WORK INSTRUCTION: Please return the data word for word and leave out any picture it contains.

SUPPLIED DATA:
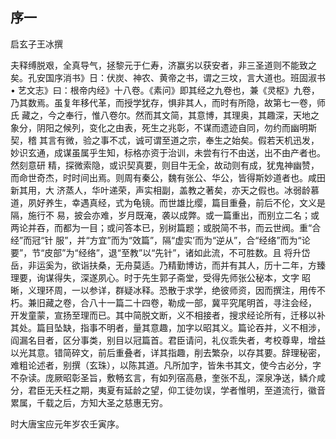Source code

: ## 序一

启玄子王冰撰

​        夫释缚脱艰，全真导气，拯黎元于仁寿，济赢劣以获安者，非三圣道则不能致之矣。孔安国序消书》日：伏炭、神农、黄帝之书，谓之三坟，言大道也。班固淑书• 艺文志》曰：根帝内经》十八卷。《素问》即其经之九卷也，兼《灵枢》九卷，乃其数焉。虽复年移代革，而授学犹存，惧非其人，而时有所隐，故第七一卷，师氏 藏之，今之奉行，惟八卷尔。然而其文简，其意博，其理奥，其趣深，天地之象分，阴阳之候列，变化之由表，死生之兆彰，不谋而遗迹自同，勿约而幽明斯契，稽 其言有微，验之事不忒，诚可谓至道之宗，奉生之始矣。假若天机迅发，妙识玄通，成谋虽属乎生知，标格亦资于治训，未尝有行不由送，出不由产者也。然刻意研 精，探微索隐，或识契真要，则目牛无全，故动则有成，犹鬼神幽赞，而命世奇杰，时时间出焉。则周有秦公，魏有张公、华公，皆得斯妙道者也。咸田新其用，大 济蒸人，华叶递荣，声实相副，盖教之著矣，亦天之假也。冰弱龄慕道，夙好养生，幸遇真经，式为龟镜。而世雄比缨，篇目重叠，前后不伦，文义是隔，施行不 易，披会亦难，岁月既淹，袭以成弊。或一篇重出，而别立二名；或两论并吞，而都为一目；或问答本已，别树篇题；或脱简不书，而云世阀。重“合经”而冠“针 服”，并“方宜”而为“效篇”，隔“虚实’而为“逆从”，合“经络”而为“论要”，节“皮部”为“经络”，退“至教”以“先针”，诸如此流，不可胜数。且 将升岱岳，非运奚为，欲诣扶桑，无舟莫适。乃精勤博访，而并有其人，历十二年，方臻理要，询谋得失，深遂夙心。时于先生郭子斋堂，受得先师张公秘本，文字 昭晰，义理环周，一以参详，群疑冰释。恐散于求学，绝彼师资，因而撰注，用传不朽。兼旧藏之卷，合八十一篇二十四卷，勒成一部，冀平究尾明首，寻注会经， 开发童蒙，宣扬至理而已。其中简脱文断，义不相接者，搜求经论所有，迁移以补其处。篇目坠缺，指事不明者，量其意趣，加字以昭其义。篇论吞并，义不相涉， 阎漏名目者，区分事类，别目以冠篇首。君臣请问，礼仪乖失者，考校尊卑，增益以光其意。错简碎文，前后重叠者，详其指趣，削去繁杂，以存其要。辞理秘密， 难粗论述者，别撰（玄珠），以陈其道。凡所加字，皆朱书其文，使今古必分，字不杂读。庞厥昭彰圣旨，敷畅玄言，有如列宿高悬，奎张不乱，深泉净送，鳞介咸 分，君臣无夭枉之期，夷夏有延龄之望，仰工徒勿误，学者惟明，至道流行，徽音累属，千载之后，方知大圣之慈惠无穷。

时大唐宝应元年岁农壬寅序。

TASK SOLUTION:
Source code

: ## 序一

启玄子王冰撰

​        夫释缚脱艰，全真导气，拯黎元于仁寿，济赢劣以获安者，非三圣道则不能致之矣。孔安国序消书》日：伏炭、神农、黄帝之书，谓之三坟，言大道也。班固淑书• 艺文志》曰：根帝内经》十八卷。《素问》即其经之九卷也，兼《灵枢》九卷，乃其数焉。虽复年移代革，而授学犹存，惧非其人，而时有所隐，故第七一卷，师氏 藏之，今之奉行，惟八卷尔。然而其文简，其意博，其理奥，其趣深，天地之象分，阴阳之候列，变化之由表，死生之兆彰，不谋而遗迹自同，勿约而幽明斯契，稽 其言有微，验之事不忒，诚可谓至道之宗，奉生之始矣。假若天机迅发，妙识玄通，成谋虽属乎生知，标格亦资于治训，未尝有行不由送，出不由产者也。然刻意研 精，探微索隐，或识契真要，则目牛无全，故动则有成，犹鬼神幽赞，而命世奇杰，时时间出焉。则周有秦公，魏有张公、华公，皆得斯妙道者也。咸田新其用，大 济蒸人，华叶递荣，声实相副，盖教之著矣，亦天之假也。冰弱龄慕道，夙好养生，幸遇真经，式为龟镜。而世雄比缨，篇目重叠，前后不伦，文义是隔，施行不 易，披会亦难，岁月既淹，袭以成弊。或一篇重出，而别立二名；或两论并吞，而都为一目；或问答本已，别树篇题；或脱简不书，而云世阀。重“合经”而冠“针 服”，并“方宜”而为“效篇”，隔“虚实’而为“逆从”，合“经络”而为“论要”，节“皮部”为“经络”，退“至教”以“先针”，诸如此流，不可胜数。且 将升岱岳，非运奚为，欲诣扶桑，无舟莫适。乃精勤博访，而并有其人，历十二年，方臻理要，询谋得失，深遂夙心。时于先生郭子斋堂，受得先师张公秘本，文字 昭晰，义理环周，一以参详，群疑冰释。恐散于求学，绝彼师资，因而撰注，用传不朽。兼旧藏之卷，合八十一篇二十四卷，勒成一部，冀平究尾明首，寻注会经， 开发童蒙，宣扬至理而已。其中简脱文断，义不相接者，搜求经论所有，迁移以补其处。篇目坠缺，指事不明者，量其意趣，加字以昭其义。篇论吞并，义不相涉， 阎漏名目者，区分事类，别目以冠篇首。君臣请问，礼仪乖失者，考校尊卑，增益以光其意。错简碎文，前后重叠者，详其指趣，削去繁杂，以存其要。辞理秘密， 难粗论述者，别撰（玄珠），以陈其道。凡所加字，皆朱书其文，使今古必分，字不杂读。庞厥昭彰圣旨，敷畅玄言，有如列宿高悬，奎张不乱，深泉净送，鳞介咸 分，君臣无夭枉之期，夷夏有延龄之望，仰工徒勿误，学者惟明，至道流行，徽音累属，千载之后，方知大圣之慈惠无穷。

时大唐宝应元年岁农壬寅序。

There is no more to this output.